Activity :: Look through the lines below and extract any with the word "forall".

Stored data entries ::
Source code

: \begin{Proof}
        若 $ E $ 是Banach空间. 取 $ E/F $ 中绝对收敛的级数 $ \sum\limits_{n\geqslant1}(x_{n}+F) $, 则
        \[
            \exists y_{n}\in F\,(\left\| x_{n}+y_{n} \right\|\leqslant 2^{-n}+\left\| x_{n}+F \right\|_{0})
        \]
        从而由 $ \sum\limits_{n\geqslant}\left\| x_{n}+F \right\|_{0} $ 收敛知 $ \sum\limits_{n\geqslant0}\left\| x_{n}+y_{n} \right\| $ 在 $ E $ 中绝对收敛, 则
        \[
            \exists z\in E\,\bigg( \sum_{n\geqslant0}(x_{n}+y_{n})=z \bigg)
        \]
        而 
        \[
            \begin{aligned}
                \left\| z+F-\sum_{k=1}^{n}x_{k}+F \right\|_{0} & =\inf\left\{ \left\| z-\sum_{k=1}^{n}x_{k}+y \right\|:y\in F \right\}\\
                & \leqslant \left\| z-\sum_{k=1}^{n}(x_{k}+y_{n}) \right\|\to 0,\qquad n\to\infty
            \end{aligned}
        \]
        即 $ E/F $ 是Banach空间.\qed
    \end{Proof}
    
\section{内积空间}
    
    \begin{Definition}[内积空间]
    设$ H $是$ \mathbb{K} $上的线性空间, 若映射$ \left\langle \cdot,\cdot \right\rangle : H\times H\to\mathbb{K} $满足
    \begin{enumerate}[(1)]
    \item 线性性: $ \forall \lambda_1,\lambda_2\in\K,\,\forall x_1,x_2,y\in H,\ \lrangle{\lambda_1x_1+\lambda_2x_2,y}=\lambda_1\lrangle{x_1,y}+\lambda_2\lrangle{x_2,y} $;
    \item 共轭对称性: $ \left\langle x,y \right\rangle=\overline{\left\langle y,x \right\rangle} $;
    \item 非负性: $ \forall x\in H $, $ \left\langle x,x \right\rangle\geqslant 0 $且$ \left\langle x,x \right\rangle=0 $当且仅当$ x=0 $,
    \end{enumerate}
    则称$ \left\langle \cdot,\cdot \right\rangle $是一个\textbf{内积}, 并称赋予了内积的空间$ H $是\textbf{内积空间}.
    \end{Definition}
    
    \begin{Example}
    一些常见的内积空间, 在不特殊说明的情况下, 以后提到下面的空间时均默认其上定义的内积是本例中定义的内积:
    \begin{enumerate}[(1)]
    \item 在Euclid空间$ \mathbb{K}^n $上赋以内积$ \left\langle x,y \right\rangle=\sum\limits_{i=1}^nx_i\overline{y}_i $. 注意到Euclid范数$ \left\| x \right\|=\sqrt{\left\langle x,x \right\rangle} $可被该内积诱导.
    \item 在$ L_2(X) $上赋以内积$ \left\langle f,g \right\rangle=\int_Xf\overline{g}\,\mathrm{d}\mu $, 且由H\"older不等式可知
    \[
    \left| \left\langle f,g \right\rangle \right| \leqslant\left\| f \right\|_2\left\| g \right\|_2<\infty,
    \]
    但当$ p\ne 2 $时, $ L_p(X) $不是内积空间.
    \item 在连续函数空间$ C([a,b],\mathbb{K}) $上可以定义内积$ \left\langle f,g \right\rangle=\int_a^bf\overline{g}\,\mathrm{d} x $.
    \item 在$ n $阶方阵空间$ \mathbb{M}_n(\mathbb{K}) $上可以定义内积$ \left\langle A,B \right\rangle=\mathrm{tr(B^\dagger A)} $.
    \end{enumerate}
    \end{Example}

Exercise response ::
    \item 线性性: $ \forall \lambda_1,\lambda_2\in\K,\,\forall x_1,x_2,y\in H,\ \lrangle{\lambda_1x_1+\lambda_2x_2,y}=\lambda_1\lrangle{x_1,y}+\lambda_2\lrangle{x_2,y} $;
    \item 非负性: $ \forall x\in H $, $ \left\langle x,x \right\rangle\geqslant 0 $且$ \left\langle x,x \right\rangle=0 $当且仅当$ x=0 $,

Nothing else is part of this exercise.